PITTSBURGH -- Chicago Cubs manager Dale Sveum has seen enough -- at least when a left-hander is opposing his team. He might be ready to make some changes after back-to-back losses against southpaws dropping the Cubs record against left-handers to 4-10 this season.
"I'll tell you the truth, I'm thinking about it now," Sveum said Thursday morning before the series finale with the Pittsburgh Pirates. "Just to see what happens. It's kind of gotten to the point."
The only question might be what took so long? The Cubs have been abysmal all season against lefties.
Sveum has made a habit of sitting David DeJesus, Nate Schierholtz and Luis Valbuena against lefties but with little success. Schierholtz's replacement, Scott Hairston, is hitting .089 against left-handed pitching and between Dave Sappelt -- now in the minors -- and Julio Borbon, center fielders not named DeJesus have a .212 average. It's not nearly good enough against some good left-handed pitching.
"These guys are the top of the line," Sveum said of Wandy Rodriguez, Francisco Liriano and others. "That's how good left-handed pitching is in all of baseball now. There's some quality, quality left-handed starters that are pitching and doing well against a lot of people."
So what can Sveum do? Dipping down to the minors for a right-handed bat doesn't seem like an option.
"We had Sappelt, that didn't work out too well," Sveum said.
It means other lefty hitters -- besides Borbon -- should see playing time against lefty pitchers. DeJesus, Schierholtz and particularly Ryan Sweeney have had much better at-bats -- and in some cases better success -- than their replacements.

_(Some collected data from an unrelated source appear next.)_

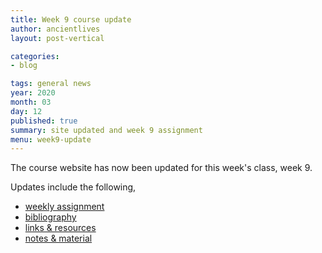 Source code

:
 ```yaml
---
title: Week 9 course update
author: ancientlives
layout: post-vertical

categories:
- blog

tags: general news
year: 2020
month: 03
day: 12
published: true
summary: site updated and week 9 assignment
menu: week9-update
---
```


The course website has now been updated for this week's class, week 9.

Updates include the following,

* [weekly assignment](/weekly_assignment)
* [bibliography](/bibliography)
* [links & resources](/links)
* [notes & material](/notes)

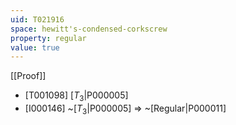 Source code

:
 ```yaml
---
uid: T021916
space: hewitt's-condensed-corkscrew
property: regular
value: true
---
```

[[Proof]]

* [T001098] [$T_3$|P000005]
* [I000146] ~[$T_3$|P000005] => ~[Regular|P000011]

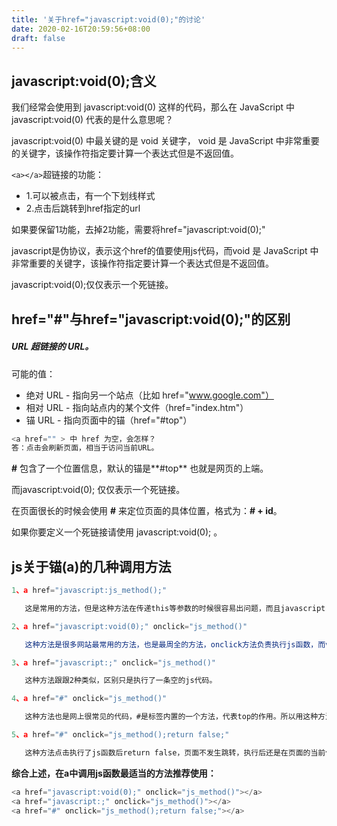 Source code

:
 ```yaml
---
title: '关于href="javascript:void(0);"的讨论'
date: 2020-02-16T20:59:56+08:00
draft: false
---
```


## javascript:void(0);含义

我们经常会使用到 javascript:void(0) 这样的代码，那么在 JavaScript 中 javascript:void(0) 代表的是什么意思呢？

javascript:void(0) 中最关键的是 void 关键字， void 是 JavaScript 中非常重要的关键字，该操作符指定要计算一个表达式但是不返回值。

`<a></a>`超链接的功能：

- 1.可以被点击，有一个下划线样式
- 2.点击后跳转到href指定的url

如果要保留1功能，去掉2功能，需要将href="javascript:void(0);"    

javascript是伪协议，表示这个href的值要使用js代码，而void 是 JavaScript 中非常重要的关键字，该操作符指定要计算一个表达式但是不返回值。

javascript:void(0);仅仅表示一个死链接。



## href="#"与href="javascript:void(0);"的区别

##### *URL*  超链接的 URL。

可能的值：

- 绝对 URL - 指向另一个站点（比如 href="www.google.com"）
- 相对 URL - 指向站点内的某个文件（href="index.htm"）
- 锚 URL - 指向页面中的锚（href="#top"）

```javascript
<a href="" > 中 href 为空，会怎样？
答：点击会刷新页面，相当于访问当前URL。
```

**#** 包含了一个位置信息，默认的锚是**#top** 也就是网页的上端。

而javascript:void(0); 仅仅表示一个死链接。

在页面很长的时候会使用 **#** 来定位页面的具体位置，格式为：**# + id**。

如果你要定义一个死链接请使用 javascript:void(0); 。



## js关于锚(a)的几种调用方法

```javascript
1、a href="javascript:js_method();"

   这是常用的方法，但是这种方法在传递this等参数的时候很容易出问题，而且javascript:协议作为a的href属性的时候不仅会导致不必要的触发window.onbeforeunload事件，在IE里面更会使gif动画图片停止播放。W3C标准不推荐在href里面执行javascript语句

2、a href="javascript:void(0);" οnclick="js_method()"

   这种方法是很多网站最常用的方法，也是最周全的方法，onclick方法负责执行js函数，而void是一个操作符，void(0)返回undefined，地址不发生跳转。而且这种方法不会像第一种方法一样直接将js方法暴露在浏览器的状态栏。

3、a href="javascript:;" οnclick="js_method()"

   这种方法跟跟2种类似，区别只是执行了一条空的js代码。

4、a href="#" οnclick="js_method()"

   这种方法也是网上很常见的代码，#是标签内置的一个方法，代表top的作用。所以用这种方法点击后网页后返回到页面的最顶端。

5、a href="#" οnclick="js_method();return false;"

   这种方法点击执行了js函数后return false，页面不发生跳转，执行后还是在页面的当前位置。
```
**综合上述，在a中调用js函数最适当的方法推荐使用：**

```javascript
<a href="javascript:void(0);" οnclick="js_method()"></a>
<a href="javascript:;" οnclick="js_method()"></a>
<a href="#" οnclick="js_method();return false;"></a>
```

And then there are the everyday players, against lefties or righties. The biggest disappointment has to be the right-handed Starlin Castro. He struck out with the bases loaded and one out against Liriano in Wednesday's 1-0 loss to the Pirates.
"I hit the same, stay aggressive, whoever is pitching," Castro said. "He threw nasty pitches. I never change my approach."
Castro is hitting just .217 against left-handed pitching and his slugging percentage is just .283. No matter who Sveum puts out there the main guys need better at-bats against the southpaws in the league.
"The bottom line is our core players have to do the job too," Sveum said.